By Vatican News staff reporter
“We want more and more to be a Church that comes out to serve – this is our program, our dream, our guide. First of all, we must serve those who are closest to us and lack attention, support, and comfort.”
This is the message of the Bishops of the Ukrainian Greek Catholic Church, who are inviting the faithful throughout country to participate in a new charity campaign called “Feeding the poor.” The program is focused, in particular, on those who are suffering the consequences of the Covid-19 pandemic.
Recognising the time of God’s visitation
In a sermon, the head of the Ukrainian Greek Catholic Church, Major Archbishop Sviatoslav Shevchuk described the program: “Next Sunday [15 November, the World Day of the Poor], in all our parishes around the world, we will bring food to the churches to feed the poor.”
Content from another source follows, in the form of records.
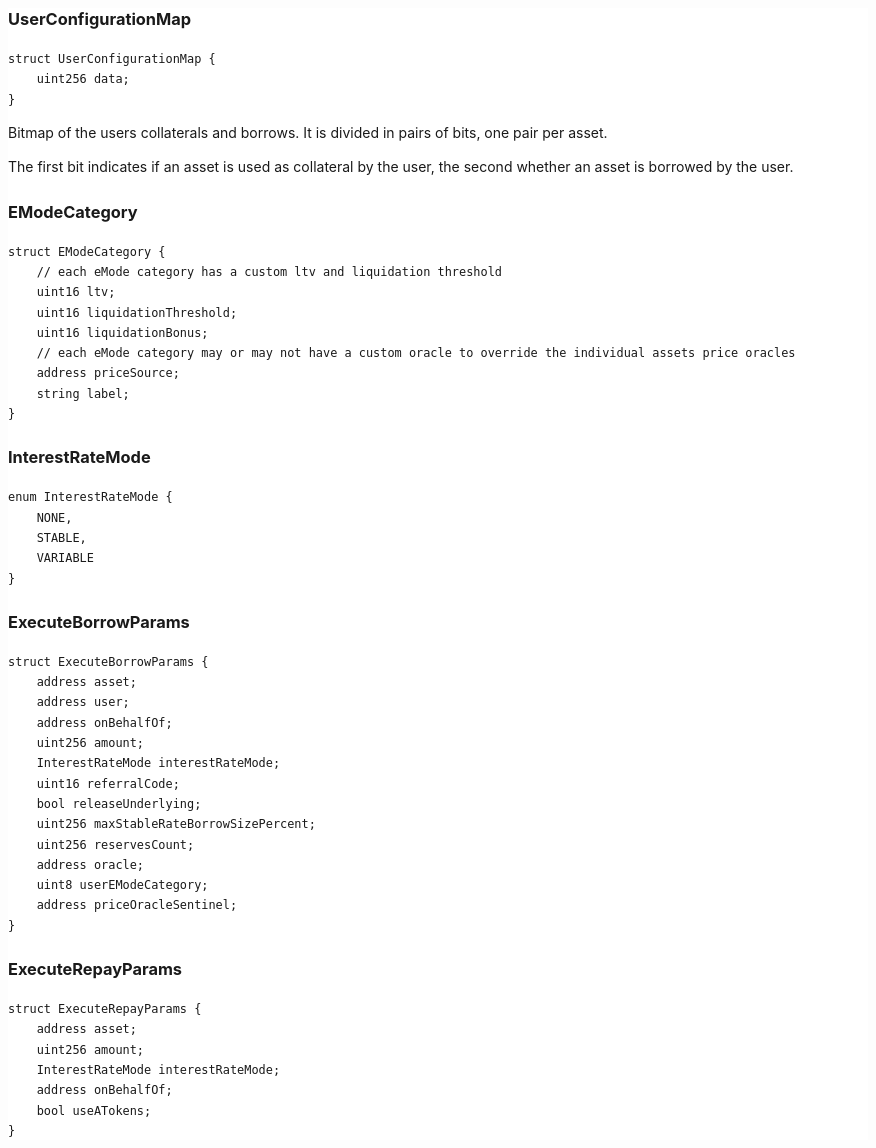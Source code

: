 ### UserConfigurationMap

```solidity
struct UserConfigurationMap {
    uint256 data;
}
```

Bitmap of the users collaterals and borrows. It is divided in pairs of bits, one pair per asset.

The first bit indicates if an asset is used as collateral by the user, the second whether an asset is borrowed by the user.

### EModeCategory

```solidity
struct EModeCategory {
    // each eMode category has a custom ltv and liquidation threshold
    uint16 ltv;
    uint16 liquidationThreshold;
    uint16 liquidationBonus;
    // each eMode category may or may not have a custom oracle to override the individual assets price oracles
    address priceSource;
    string label;
}
```

### InterestRateMode

```solidity
enum InterestRateMode {
    NONE,
    STABLE,
    VARIABLE
}
```

### ExecuteBorrowParams

```solidity
struct ExecuteBorrowParams {
    address asset;
    address user;
    address onBehalfOf;
    uint256 amount;
    InterestRateMode interestRateMode;
    uint16 referralCode;
    bool releaseUnderlying;
    uint256 maxStableRateBorrowSizePercent;
    uint256 reservesCount;
    address oracle;
    uint8 userEModeCategory;
    address priceOracleSentinel;
}
```

### ExecuteRepayParams

```solidity
struct ExecuteRepayParams {
    address asset;
    uint256 amount;
    InterestRateMode interestRateMode;
    address onBehalfOf;
    bool useATokens;
}
```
His Beatitude continued, “How we really need to recognize the time of God’s visitation, as Jesus Christ says! How important it is for us not to miss the moment when the living God comes to us here on this earth! How important it is for us to recognize the saving hand of God that is extended to us today! That is why the Holy Father today draws our attention to the rejected, the forgotten, the despised by modern society.”
A tradition of solidarity
The initiative, coordinated by the Bishops’ department for social services, will be launched on 15 November to coincide with the World Day of the Poor wanted by Pope Francis and is the result of the last meeting of the Synod of Ukrainian Greek-Catholic Bishops.
In a pastoral message entitled “You will be left with only one thing: what you have given to the poor!” the Synod recalls that the Ukrainian Greek Catholic Church has a long tradition of solidarity that has been particularly evident in times of trial: “Our hearts in the free world felt all the pain and oppression experienced by the Greek Catholics under the rule of the communist regime in their native lands,” the Bishops write. “From the diaspora, unceasing prayers were raised to heaven for the persecuted brothers and sisters in the faith, and a merciful and generous hand was extended to them in a gesture of solidarity, which became especially valuable and important after our Church left the catacombs”.
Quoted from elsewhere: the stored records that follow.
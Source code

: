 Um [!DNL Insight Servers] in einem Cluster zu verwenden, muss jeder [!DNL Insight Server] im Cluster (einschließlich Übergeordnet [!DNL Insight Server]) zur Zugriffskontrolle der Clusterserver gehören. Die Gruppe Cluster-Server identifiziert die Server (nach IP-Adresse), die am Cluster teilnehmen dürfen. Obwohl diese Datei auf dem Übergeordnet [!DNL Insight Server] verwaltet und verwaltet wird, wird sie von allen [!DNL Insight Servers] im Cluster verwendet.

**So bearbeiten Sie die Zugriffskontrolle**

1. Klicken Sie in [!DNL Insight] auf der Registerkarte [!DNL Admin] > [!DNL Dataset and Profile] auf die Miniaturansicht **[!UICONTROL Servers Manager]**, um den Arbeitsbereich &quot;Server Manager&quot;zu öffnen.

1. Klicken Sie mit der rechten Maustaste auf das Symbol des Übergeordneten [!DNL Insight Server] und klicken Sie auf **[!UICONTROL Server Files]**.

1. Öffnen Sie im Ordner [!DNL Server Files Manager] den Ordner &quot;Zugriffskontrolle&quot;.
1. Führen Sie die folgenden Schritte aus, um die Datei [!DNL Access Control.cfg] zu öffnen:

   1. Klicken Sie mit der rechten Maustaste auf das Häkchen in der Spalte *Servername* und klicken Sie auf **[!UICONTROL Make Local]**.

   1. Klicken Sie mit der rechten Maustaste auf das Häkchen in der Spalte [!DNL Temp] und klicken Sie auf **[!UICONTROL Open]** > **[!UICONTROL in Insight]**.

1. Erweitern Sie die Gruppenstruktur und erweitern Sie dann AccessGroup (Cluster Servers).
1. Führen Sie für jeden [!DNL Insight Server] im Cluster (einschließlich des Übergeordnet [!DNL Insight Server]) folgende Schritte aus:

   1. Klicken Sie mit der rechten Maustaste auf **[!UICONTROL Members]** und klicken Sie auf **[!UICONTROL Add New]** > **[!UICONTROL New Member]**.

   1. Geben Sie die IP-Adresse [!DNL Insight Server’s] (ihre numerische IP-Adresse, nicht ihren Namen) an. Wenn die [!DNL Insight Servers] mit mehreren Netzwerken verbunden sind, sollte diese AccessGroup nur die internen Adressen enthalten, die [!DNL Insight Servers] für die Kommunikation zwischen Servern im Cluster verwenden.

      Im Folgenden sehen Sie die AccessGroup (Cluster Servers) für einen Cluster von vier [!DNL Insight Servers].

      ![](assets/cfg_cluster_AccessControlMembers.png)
That same solidarity is reciprocated by Church in Ukraine, which today sends her priests to the communities of the Ukrainian diaspora.
Serving the needy
It is on this precious experience of solidarity and mutual support that the Ukrainian Church must build her present and future, the prelates stress – hence the invitation “to serve the needy on an ongoing basis”, which are ever more numerous in Ukraine because of poor economic choices that have impoverished the population, further aggravated by the ongoing war in the East of the country and now by the Coronavirus pandemic. “None of us is so poor that we cannot share anything with others,” the Bishops write. “Only hardness of heart can prevent us from doing so.” They add, “A heart that has a shred of Christ’s thoughts and feelings cannot but say ‘I feel sorry for these people’ in the face of pain and suffering.”